According to the draft BGDS, “the existing debt repayment profile is somewhat skewed to the front end and has an overall (principal and interest) trend of significant and increasing maturities due in the medium term”.
It goes on to point out that “approximately 47 per cent of central government’s debt will mature in the next five years, and there are a number of years, where the amounts due are particularly weighty (in excess of $350 million), which limits the opportunity to issue additional debt which would mature in these years”.
This is no trivial matter. Failure to significantly reduce the fiscal deficit within the next 12 to 18 months could be catastrophic.
Government’s recent debt sustainability analysis, done with the assistance of CARTAC concluded that Barbados’ debt remains unsustainably high and vulnerable to external shocks. No surprise here.
Moreover, Government’s fiscal space to invest in productive capital formation that spurs economic growth is being increasingly compromised by the bourgeoning debt levels. We already know that the lack of private sector confidence in domestic long-term debt has forced government to rely on unprecedented levels of short-term debt. This has resulted in high rollover (refinancing) risks.
These negative developments have alerted the authorities of the reality that failure to take corrective measures within the next six to 12 months will see the fiscal crisis followed by a Balance of Payments crisis that threatens the parity of the Barbados dollar and ultimately, prompts a rendezvous with the IMF.
They also explain why the Government has decided to seek to borrow on the international capital market this year. It is necessary for two reasons: (a) to mitigate the aforementioned risks associated with the debt profile and (b) to shore up the foreign reserves in order to stave off Balance of Payments risks.
For some time now, many of us knew what needs to be done. There is broad consensus on the challenges confronting Barbados. The root causes have been examined and many solutions have been advanced. The sticking point seemed to have been a lack of political will or perhaps naivety. For too long we have rested on our laurels but alas, the government is about to act! Barbadians are indeed a crisis people after all.

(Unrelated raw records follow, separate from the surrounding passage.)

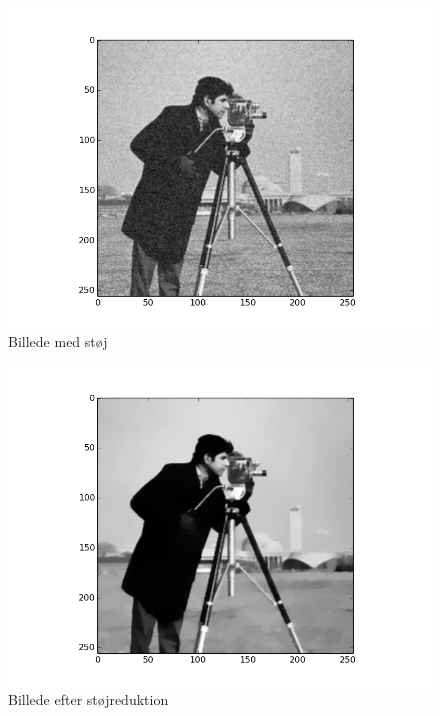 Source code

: \documentclass[12pt, a4paper]{article}
\begin{document}
\begin{figure}[H]
  \caption{Billede med støj}
  \centering
	\includegraphics[scale=0.8]{darealest}
\end{figure}
\begin{figure}[H]
  \caption{Billede efter støjreduktion}
  \centering
	\includegraphics[scale=0.8]{smoothim}
\end{figure}
\end{document}
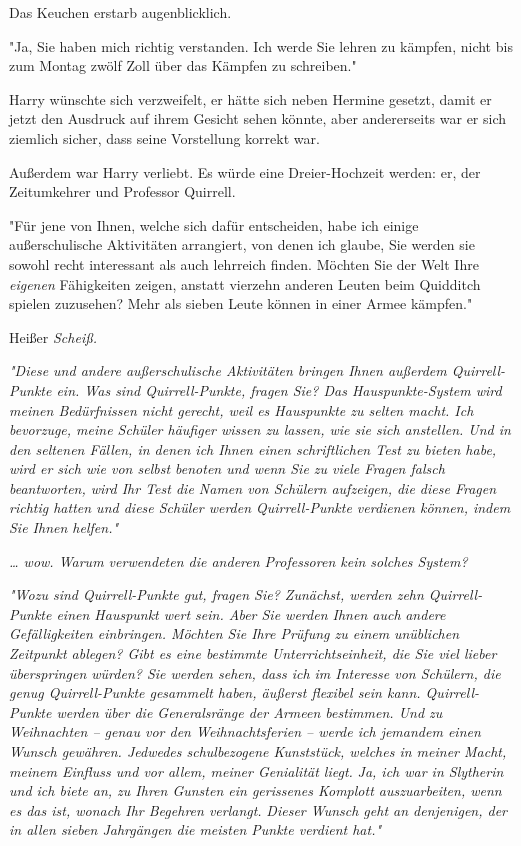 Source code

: {Das Keuchen erstarb augenblicklich.

"Ja, Sie haben mich richtig verstanden. Ich werde Sie lehren zu kämpfen, nicht bis zum Montag zwölf Zoll über das Kämpfen zu schreiben."

Harry wünschte sich verzweifelt, er hätte sich neben Hermine gesetzt, damit er jetzt den Ausdruck auf ihrem Gesicht sehen könnte, aber andererseits war er sich ziemlich sicher, dass seine Vorstellung korrekt war.

Außerdem war Harry verliebt. Es würde eine Dreier-Hochzeit werden: er, der Zeitumkehrer und Professor Quirrell.

"Für jene von Ihnen, welche sich dafür entscheiden, habe ich einige außerschulische Aktivitäten arrangiert, von denen ich glaube, Sie werden sie sowohl recht interessant als auch lehrreich finden. Möchten Sie der Welt Ihre \emph{eigenen} Fähigkeiten zeigen, anstatt vierzehn anderen Leuten beim Quidditch spielen zuzusehen? Mehr als sieben Leute können in einer Armee kämpfen."

Heißer \emph{Scheiß.}

\emph{"Diese und andere außerschulische Aktivitäten bringen Ihnen außerdem Quirrell-Punkte ein. Was sind Quirrell-Punkte, fragen Sie? Das Hauspunkte-System wird meinen Bedürfnissen nicht gerecht, weil es Hauspunkte zu selten macht. Ich bevorzuge, meine Schüler häufiger wissen zu lassen, wie sie sich anstellen. Und in den seltenen Fällen, in denen ich Ihnen einen schriftlichen Test zu bieten habe, wird er sich wie von selbst benoten und wenn Sie zu viele Fragen falsch beantworten, wird Ihr Test die Namen von Schülern aufzeigen, die diese Fragen richtig hatten und diese Schüler werden Quirrell-Punkte verdienen können, indem Sie Ihnen helfen."}

\emph{… wow. Warum verwendeten die anderen Professoren kein solches System?}

\emph{"Wozu sind Quirrell-Punkte gut, fragen Sie? Zunächst, werden zehn Quirrell-Punkte einen Hauspunkt wert sein. Aber Sie werden Ihnen auch} \emph{andere Gefälligkeiten einbringen. Möchten Sie Ihre Prüfung zu einem} \emph{unüblichen Zeitpunkt ablegen? Gibt es eine bestimmte Unterrichtseinheit, die Sie viel lieber überspringen würden? Sie werden sehen, dass ich im Interesse von Schülern, die genug Quirrell-Punkte gesammelt haben, äußerst flexibel sein kann. Quirrell-Punkte werden über die Generalsränge der Armeen bestimmen. Und zu Weihnachten -- genau vor den Weihnachtsferien -- werde ich jemandem einen Wunsch gewähren. Jedwedes schulbezogene Kunststück, welches in meiner Macht, meinem Einfluss und vor allem, meiner Genialität liegt.} \emph{Ja, ich war in Slytherin und ich biete an, zu Ihren Gunsten ein gerissenes Komplott auszuarbeiten, wenn es das ist, wonach Ihr Begehren verlangt.} \emph{Dieser Wunsch geht an denjenigen, der in allen sieben Jahrgängen die meisten Punkte verdient hat."}

}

The Freundel Stuart Administration has acknowledged the key drivers of its fiscal deficit that must be remedied in order to achieve sustained deficit reduction. Some of the drivers listed in the BGDS include “the runaway tertiary education cost”, “the growing health care cost”, “the growing size of the public service and related statutory corporations”, lagging productivity, the cost of energy and antiquated systems of public administration.
The Ministry of Finance and Economic Affairs has already signalled that we could expect: (i) changes to how tertiary education and healthcare is funded and regulated, (ii) mergers of statutory corporations, (iii) caps on transfers to entities like the Transport Board, QEH and BADMC and so forth.
The quality of the 2013 Budget will therefore rest on the extent to which the stated policies address those key drivers of public expenditure. The success of the strategy that is unveiled next week will depend on the efficacy and timeliness of implementation.
I am confident that we can chart a brighter future if we are prepared to work together in the national interest. The window of opportunity is shrinking. The time for action is now!
I look forward to the day when national leadership is once again proactive in the management of State, and public policy is guided by strong philosophical moorings, a clear and bold vision, and a stellar civil service.